[Dataset excerpts]
☆ ☆ ☆ ☆

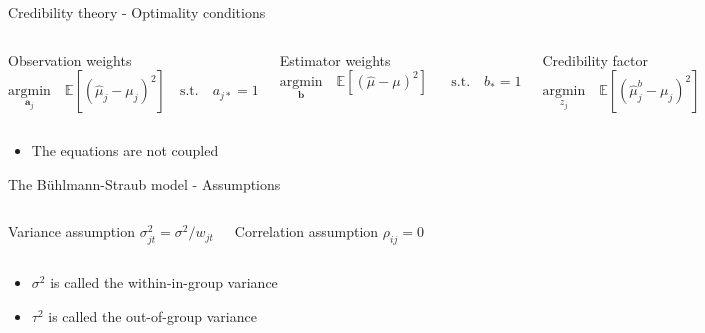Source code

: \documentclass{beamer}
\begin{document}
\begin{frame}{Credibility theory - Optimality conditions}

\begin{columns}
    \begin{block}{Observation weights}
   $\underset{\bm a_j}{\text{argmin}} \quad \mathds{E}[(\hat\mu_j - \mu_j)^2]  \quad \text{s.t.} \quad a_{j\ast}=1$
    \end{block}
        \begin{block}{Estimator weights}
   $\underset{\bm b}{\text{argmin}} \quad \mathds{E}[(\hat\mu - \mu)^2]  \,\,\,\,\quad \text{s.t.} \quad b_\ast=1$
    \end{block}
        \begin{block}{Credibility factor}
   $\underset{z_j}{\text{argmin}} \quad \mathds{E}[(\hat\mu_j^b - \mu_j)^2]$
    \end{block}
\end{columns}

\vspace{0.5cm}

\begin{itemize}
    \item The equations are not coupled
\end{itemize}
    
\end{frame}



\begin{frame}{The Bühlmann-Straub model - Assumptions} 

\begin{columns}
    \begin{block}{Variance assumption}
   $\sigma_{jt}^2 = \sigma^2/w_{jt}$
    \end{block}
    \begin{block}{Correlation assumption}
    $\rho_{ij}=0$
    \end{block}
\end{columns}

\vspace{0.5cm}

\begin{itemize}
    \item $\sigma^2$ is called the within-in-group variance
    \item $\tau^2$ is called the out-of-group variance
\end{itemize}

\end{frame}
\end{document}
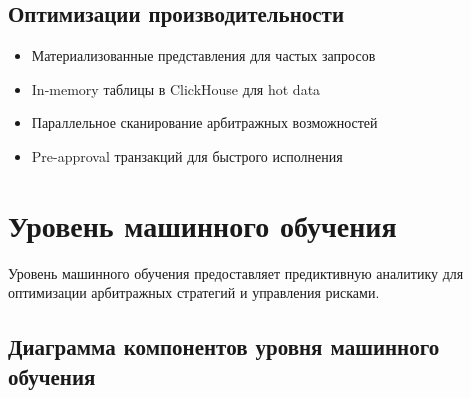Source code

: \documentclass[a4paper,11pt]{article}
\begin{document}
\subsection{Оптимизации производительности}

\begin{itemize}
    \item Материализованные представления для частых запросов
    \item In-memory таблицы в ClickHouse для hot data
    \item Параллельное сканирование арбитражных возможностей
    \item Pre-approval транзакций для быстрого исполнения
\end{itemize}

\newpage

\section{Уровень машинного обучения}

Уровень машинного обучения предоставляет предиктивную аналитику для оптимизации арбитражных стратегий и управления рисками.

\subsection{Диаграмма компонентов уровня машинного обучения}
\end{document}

☆ ☆ ☆ ☆

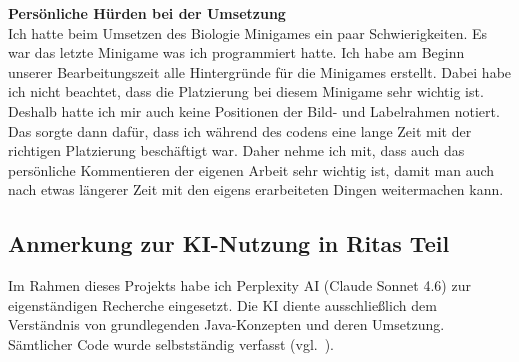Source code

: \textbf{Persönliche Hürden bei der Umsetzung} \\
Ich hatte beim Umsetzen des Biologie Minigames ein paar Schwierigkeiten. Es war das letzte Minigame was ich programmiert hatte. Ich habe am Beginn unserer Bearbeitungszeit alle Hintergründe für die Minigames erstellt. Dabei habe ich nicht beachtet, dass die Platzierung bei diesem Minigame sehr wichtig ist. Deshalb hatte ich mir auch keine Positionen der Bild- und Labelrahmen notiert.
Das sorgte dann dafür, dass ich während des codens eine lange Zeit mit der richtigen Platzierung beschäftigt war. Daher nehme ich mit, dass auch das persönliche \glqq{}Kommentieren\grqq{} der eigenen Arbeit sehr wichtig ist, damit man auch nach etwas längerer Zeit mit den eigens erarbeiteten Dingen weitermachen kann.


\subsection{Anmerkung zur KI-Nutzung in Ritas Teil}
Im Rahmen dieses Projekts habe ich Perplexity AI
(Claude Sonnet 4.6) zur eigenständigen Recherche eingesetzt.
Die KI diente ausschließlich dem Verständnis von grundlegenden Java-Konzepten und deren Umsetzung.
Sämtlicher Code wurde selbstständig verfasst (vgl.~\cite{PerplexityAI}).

☆ ☆ ☆ ☆

_Task description_
Respond with nothing but the number of lines in the entries that contain the string "Уровень".

_Written answer_
2